------ Material provided ------

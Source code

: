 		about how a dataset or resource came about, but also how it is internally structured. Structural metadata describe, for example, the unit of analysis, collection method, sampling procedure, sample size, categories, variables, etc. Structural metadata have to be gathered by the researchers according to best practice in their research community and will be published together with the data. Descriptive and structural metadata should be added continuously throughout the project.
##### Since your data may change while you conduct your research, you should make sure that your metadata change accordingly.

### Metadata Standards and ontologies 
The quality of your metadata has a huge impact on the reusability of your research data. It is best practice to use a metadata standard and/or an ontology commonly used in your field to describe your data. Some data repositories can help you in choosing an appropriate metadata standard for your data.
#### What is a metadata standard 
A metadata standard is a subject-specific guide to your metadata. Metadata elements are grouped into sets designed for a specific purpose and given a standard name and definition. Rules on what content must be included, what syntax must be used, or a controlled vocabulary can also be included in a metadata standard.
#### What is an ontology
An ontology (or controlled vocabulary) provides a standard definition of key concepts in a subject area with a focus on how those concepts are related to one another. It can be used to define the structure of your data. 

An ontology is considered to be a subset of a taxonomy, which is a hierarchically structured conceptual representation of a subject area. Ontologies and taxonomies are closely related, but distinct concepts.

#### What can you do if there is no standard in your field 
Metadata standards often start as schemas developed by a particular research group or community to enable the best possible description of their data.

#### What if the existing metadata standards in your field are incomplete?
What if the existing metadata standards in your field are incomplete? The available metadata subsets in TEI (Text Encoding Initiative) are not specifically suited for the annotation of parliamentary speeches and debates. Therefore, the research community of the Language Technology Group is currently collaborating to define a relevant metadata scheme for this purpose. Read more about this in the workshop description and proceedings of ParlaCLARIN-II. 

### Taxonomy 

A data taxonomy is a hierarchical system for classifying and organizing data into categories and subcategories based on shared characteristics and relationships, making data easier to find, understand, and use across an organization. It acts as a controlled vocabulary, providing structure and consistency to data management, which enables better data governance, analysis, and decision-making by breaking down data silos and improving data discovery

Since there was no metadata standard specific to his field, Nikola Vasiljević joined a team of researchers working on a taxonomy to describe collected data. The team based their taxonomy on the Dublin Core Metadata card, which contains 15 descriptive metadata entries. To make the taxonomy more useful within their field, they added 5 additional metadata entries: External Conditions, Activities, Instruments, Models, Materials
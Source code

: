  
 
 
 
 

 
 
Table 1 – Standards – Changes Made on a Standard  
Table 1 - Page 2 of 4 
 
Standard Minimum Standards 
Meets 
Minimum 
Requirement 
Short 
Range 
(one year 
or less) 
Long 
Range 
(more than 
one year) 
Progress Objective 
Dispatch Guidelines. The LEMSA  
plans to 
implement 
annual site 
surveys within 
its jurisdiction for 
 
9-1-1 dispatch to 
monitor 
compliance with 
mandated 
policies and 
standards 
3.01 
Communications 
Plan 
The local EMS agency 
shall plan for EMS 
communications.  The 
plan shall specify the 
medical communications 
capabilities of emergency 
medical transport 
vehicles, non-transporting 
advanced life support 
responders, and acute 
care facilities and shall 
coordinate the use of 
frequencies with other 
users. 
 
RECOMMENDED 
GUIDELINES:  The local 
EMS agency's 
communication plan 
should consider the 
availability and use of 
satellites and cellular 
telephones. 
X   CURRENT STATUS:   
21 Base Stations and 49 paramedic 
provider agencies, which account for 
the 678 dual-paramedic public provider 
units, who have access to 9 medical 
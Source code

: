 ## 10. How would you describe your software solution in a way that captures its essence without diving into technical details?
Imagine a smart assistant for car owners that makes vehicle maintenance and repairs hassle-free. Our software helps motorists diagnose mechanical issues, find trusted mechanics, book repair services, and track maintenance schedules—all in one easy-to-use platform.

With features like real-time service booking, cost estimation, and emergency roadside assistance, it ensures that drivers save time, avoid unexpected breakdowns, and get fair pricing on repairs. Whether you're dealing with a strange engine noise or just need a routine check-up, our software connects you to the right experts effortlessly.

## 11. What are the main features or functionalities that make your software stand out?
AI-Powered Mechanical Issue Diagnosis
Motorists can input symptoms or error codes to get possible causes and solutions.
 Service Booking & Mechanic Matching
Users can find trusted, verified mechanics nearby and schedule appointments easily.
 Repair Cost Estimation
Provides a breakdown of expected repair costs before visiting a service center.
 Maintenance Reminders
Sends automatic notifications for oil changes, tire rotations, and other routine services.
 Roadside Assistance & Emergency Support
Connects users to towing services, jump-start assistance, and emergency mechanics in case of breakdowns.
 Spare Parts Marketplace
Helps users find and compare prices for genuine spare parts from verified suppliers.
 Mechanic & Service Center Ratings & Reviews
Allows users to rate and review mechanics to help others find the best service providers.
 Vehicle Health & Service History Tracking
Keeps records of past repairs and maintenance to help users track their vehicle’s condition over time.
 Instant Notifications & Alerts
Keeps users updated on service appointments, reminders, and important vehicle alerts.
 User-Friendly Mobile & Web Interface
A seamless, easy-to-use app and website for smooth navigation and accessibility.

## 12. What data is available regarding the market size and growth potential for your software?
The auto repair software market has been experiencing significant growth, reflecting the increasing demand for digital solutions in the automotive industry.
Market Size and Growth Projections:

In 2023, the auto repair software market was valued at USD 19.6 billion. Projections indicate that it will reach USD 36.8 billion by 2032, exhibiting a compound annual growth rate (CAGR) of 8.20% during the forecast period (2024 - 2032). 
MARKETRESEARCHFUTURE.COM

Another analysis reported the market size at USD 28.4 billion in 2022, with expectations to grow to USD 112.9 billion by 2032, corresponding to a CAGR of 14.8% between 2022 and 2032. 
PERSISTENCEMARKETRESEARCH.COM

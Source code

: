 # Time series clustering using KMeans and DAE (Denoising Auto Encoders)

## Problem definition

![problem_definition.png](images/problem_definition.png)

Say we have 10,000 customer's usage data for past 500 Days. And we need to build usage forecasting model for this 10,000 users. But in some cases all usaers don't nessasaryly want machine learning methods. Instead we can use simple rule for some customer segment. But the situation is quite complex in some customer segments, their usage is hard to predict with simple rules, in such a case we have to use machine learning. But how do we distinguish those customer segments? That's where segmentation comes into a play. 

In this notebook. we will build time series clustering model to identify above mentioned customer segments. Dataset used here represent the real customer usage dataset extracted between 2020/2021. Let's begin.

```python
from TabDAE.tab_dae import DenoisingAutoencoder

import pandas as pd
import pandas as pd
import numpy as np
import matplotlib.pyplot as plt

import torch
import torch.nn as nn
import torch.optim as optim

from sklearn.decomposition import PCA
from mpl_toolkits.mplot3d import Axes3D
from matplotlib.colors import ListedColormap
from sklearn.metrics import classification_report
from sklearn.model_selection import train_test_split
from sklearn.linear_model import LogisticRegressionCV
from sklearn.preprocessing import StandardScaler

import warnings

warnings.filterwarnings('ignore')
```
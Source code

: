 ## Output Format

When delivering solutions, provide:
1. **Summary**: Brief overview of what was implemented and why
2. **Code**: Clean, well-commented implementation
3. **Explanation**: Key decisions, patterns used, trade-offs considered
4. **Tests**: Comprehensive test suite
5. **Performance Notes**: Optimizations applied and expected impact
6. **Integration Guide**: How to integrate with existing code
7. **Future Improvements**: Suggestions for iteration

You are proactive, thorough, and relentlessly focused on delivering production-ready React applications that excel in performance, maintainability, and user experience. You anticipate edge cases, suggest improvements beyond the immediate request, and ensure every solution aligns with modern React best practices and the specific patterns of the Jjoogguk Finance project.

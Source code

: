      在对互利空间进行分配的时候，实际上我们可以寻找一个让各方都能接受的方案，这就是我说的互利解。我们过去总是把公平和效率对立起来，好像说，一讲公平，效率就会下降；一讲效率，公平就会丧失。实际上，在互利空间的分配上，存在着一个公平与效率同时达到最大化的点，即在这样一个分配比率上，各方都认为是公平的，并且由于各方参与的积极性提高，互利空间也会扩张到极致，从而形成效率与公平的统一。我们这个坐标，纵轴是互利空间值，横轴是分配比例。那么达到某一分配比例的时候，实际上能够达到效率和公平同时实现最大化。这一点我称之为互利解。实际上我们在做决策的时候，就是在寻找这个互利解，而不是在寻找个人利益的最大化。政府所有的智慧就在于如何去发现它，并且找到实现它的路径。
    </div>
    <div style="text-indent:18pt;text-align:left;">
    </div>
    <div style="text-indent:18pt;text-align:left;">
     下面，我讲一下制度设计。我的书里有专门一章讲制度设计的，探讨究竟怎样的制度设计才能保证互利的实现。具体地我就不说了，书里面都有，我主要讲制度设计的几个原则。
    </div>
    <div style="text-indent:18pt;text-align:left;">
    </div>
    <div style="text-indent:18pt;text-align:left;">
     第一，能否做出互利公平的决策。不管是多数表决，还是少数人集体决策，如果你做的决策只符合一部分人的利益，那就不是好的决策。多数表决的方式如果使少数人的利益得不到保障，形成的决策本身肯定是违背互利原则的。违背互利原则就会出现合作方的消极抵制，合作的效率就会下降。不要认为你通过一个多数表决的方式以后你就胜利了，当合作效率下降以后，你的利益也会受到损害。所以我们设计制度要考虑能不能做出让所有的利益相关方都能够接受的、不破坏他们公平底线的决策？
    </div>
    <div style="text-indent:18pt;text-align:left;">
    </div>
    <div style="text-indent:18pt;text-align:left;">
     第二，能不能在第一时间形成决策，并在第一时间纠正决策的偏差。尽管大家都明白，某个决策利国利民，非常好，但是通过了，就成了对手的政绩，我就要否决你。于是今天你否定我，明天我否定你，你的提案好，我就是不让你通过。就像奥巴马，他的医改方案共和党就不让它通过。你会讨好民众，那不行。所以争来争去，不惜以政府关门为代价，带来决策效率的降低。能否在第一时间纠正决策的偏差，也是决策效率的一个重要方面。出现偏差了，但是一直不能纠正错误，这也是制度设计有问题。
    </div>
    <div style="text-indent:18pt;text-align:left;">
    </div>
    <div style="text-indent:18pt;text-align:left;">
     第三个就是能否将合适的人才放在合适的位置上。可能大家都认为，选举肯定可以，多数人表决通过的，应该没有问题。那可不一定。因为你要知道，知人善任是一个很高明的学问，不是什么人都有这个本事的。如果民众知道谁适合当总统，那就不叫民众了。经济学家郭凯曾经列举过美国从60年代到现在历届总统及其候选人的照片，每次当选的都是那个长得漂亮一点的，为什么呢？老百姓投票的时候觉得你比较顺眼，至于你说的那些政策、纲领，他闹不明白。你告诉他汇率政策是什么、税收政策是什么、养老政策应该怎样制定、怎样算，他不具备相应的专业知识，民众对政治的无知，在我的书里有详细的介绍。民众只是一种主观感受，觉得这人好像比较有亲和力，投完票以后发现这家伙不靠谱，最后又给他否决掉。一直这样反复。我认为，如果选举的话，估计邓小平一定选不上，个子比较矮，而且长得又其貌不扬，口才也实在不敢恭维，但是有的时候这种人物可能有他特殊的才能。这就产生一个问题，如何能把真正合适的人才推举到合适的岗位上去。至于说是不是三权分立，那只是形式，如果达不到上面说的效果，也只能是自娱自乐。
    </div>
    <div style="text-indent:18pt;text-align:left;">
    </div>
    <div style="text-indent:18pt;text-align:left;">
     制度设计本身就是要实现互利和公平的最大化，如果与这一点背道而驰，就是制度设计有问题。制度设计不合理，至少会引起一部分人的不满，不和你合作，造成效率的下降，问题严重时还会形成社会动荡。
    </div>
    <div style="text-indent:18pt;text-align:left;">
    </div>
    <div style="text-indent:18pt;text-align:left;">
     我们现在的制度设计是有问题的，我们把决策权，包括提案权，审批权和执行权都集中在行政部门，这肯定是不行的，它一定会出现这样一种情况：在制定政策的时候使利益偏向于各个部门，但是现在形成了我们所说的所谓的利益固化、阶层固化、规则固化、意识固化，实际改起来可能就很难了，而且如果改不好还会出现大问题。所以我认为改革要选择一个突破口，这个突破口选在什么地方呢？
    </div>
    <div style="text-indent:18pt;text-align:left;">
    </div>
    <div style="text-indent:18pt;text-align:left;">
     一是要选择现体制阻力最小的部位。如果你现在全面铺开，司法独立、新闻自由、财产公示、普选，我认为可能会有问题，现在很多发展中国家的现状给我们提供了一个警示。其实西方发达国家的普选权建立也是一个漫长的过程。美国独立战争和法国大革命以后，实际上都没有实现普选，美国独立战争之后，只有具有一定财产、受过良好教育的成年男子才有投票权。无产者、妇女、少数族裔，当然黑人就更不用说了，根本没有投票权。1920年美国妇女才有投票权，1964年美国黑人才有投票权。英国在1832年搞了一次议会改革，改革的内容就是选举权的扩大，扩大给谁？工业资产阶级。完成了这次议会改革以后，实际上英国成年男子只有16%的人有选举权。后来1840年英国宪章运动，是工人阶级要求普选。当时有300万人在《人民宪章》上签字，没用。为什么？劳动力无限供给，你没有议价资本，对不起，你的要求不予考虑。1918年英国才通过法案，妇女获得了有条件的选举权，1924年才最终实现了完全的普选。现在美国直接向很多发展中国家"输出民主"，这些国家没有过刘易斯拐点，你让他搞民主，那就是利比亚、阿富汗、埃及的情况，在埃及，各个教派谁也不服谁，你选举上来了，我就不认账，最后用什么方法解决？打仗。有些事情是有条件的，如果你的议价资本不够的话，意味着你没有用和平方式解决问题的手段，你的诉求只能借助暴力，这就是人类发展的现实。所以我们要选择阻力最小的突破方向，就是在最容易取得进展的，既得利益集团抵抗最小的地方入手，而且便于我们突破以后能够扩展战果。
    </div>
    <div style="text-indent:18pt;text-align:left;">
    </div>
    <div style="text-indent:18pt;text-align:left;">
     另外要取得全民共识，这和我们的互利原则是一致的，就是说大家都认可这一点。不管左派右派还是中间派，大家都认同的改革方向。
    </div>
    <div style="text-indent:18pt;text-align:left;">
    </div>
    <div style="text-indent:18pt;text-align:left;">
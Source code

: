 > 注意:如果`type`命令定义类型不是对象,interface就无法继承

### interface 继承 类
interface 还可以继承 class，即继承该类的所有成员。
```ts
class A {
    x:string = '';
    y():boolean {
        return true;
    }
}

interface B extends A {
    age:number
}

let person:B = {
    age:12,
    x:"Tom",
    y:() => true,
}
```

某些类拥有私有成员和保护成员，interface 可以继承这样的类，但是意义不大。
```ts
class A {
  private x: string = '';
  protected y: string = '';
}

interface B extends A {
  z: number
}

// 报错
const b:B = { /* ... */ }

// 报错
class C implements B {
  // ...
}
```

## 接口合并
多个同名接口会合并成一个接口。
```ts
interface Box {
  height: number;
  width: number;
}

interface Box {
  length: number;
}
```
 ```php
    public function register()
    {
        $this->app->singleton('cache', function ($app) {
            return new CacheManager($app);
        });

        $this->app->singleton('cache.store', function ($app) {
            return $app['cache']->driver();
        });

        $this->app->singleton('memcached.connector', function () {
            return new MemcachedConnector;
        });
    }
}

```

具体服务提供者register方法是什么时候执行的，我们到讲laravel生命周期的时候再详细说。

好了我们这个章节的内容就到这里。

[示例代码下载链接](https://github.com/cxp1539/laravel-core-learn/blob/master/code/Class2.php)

------

Write out a verbatim copy of the data, beginning with its first line and ending with the line that contains "### Metadata Standards and ontologies".

Source code

: 		about how a dataset or resource came about, but also how it is internally structured. Structural metadata describe, for example, the unit of analysis, collection method, sampling procedure, sample size, categories, variables, etc. Structural metadata have to be gathered by the researchers according to best practice in their research community and will be published together with the data. Descriptive and structural metadata should be added continuously throughout the project.
##### Since your data may change while you conduct your research, you should make sure that your metadata change accordingly.

### Metadata Standards and ontologies 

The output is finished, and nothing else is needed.